With two years of data proving drivers reduce their speed on photo speed enforced roads, and that the number and severity of collisions and injuries on those roads go down as a result, the Government of Saskatchewan has decided the photo speed enforcement (PSE) program will continue on a permanent basis.
The results of the PSE pilot show that the number of speeding drivers has gone down in both high-speed locations and school zones, resulting in fewer collisions and injuries.
“Our government is committed to making Saskatchewan roads safer, and photo speed enforcement is an important tool in achieving that,” Minister Responsible for SGI Joe Hargrave said. “Excessive speed is one of the leading causes of death and injury on Saskatchewan roads.”
In 2016, there were 22 fatalities and 579 injuries in speed-related crashes in Saskatchewan. In 2017, speed was a factor in collisions that resulted in 11 deaths and 582 injuries. An evaluation of the PSE pilot shows an average of 28 fewer collisions resulting in casualties in the clearly marked high-speed PSE areas per year. This meant an estimated 40 fewer injuries per year.
The program achieved its target of less than one per cent of drivers violating the speed limit, on average, at the high-speed locations. At school zone locations, the number of collisions resulting in casualties dropped by seven per year, leading to an estimated 10 fewer injuries per year.
The decision to continue with PSE allows consideration of using it at additional sites. A new committee will decide what high-risk areas around the province could benefit from photo speed enforcement.
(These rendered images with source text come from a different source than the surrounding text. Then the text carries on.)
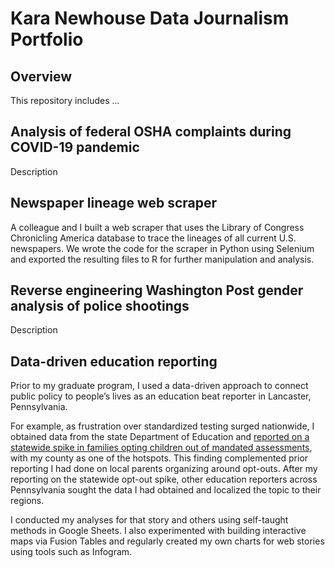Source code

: # Kara Newhouse Data Journalism Portfolio
## Overview
This repository includes ...

## Analysis of federal OSHA complaints during COVID-19 pandemic
Description

## Newspaper lineage web scraper
A colleague and I built a web scraper that uses the Library of Congress Chronicling America database to trace the lineages of all current U.S. newspapers. We wrote the code for the scraper in Python using Selenium and exported the resulting files to R for further manipulation and analysis.

## Reverse engineering Washington Post gender analysis of police shootings
Description

## Data-driven education reporting
<p>Prior to my graduate program, I used a data-driven approach to connect public policy to people’s lives as an education beat reporter in Lancaster, Pennsylvania.</p>
<p>For example, as frustration over standardized testing surged nationwide, I obtained data from the state Department of Education and <a href="https://lancasteronline.com/news/local/skipping-the-tests-pennsylvania-opt-out-numbers-doubled-last-year/article_f67ad248-b2e9-11e4-80ec-3fec00371a7d.html">reported on a statewide spike in families opting children out of mandated assessments</a>, with my county as one of the hotspots. This finding complemented prior reporting I had done on local parents organizing around opt-outs. After my reporting on the statewide opt-out spike, other education reporters across Pennsylvania sought the data I had obtained and localized the topic to their regions.</p>
<p>I conducted my analyses for that story and others using self-taught methods in Google Sheets. I also experimented with building interactive maps via Fusion Tables and regularly created my own charts for web stories using tools such as Infogram.</p>
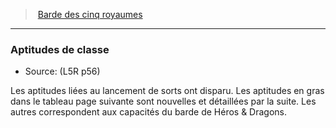 ﻿---
!GenericItem
Name: Aptitudes de classe
Source: (L5R p56)
Id: l5r_bard_hd.md#aptitudes-de-classe
ParentLink: l5r_bard_hd.md#barde-des-cinq-royaumes
ParentName: Barde des cinq royaumes
NameLevel: 3
Attributes: {}
AttributesDictionary: >+
  {}

---
> [Barde des cinq royaumes](hd_l5r_bard.md)

---

### Aptitudes de classe

- Source: (L5R p56)

Les aptitudes liées au lancement de sorts ont disparu. Les aptitudes en gras dans le tableau page suivante sont nouvelles et détaillées par la suite. Les autres correspondent aux capacités du barde de Héros & Dragons.

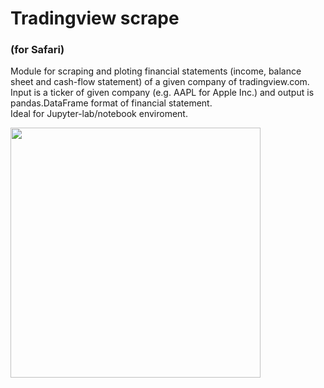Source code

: # Tradingview scrape 
### (for Safari)

Module for scraping and ploting financial statements (income, balance sheet and cash-flow statement) of a given company of tradingview.com. 
Input is a ticker of given company (e.g. AAPL for Apple Inc.) and output is pandas.DataFrame format of financial statement.
<br>
Ideal for Jupyter-lab/notebook enviroment.

<img src="https://github.com/JPcooldev/trading-view-scrape/edit/main/images/tradingview-scrape-illustration.png" width="400">
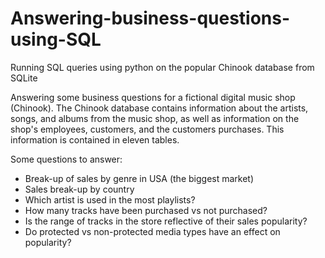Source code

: # Answering-business-questions-using-SQL
Running SQL queries using python on the popular Chinook database from SQLite

Answering some business questions for a fictional digital music shop (Chinook).
The Chinook database contains information about the artists, songs, and albums from the music shop, as well as information on the shop's employees, customers, and the customers purchases. This information is contained in eleven tables.

Some questions to answer:
-  Break-up of sales by genre in USA (the biggest market)
-  Sales break-up by country
-  Which artist is used in the most playlists?
-  How many tracks have been purchased vs not purchased?
-  Is the range of tracks in the store reflective of their sales popularity?
-  Do protected vs non-protected media types have an effect on popularity?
The committee will include representatives from: government, SGI, RCMP, municipal police, the Saskatchewan Urban Municipalities Association, the Saskatchewan Association of Rural Municipalities and the Federation of Sovereign Indigenous Nations.
As occurred with the pilot, any new location will have prominent and permanent signs to ensure drivers are aware they are approaching a PSE location. There will be a pre-determined warning period in any new site before tickets are issued.
The committee will also oversee allocation of money from a new Provincial Traffic Safety Fund, made up of revenue from PSE tickets. Communities throughout the province will be able to apply to the fund for traffic safety improvements, even if there is no photo speed enforcement in their community.
“Frankly, we’d be happier if there were zero speeding tickets and zero revenue,” Hargrave said, “People who obey speed limits don’t get speeding tickets. If someone chooses to drive faster than the legal limit in areas where signs clearly indicate photo speed enforcement is taking place, their fines will support additional traffic safety initiatives.”
Effective January 1, 2019, ticket revenue from PSE will be allocated as follows:
• Highway locations – 25 per cent of ticket revenue goes to the General Revenue Fund (GRF); remaining 75 per cent goes to the Provincial Traffic Safety Fund, minus amount needed to recoup program expenses.
• Municipal locations – 25 per cent of ticket revenue goes to the GRF; remaining 75 per cent will be split 50/50 between a Provincial Traffic Safety Fund and the municipality to be invested in traffic safety initiatives, minus amount needed to recoup program expenses. Eligible traffic safety initiatives could include traffic calming measures, traffic signal upgrades or pedestrian crossings.
A report outlining detailed results of the photo speed enforcement pilot is available on SGI’s website at www.sgi.sk.ca.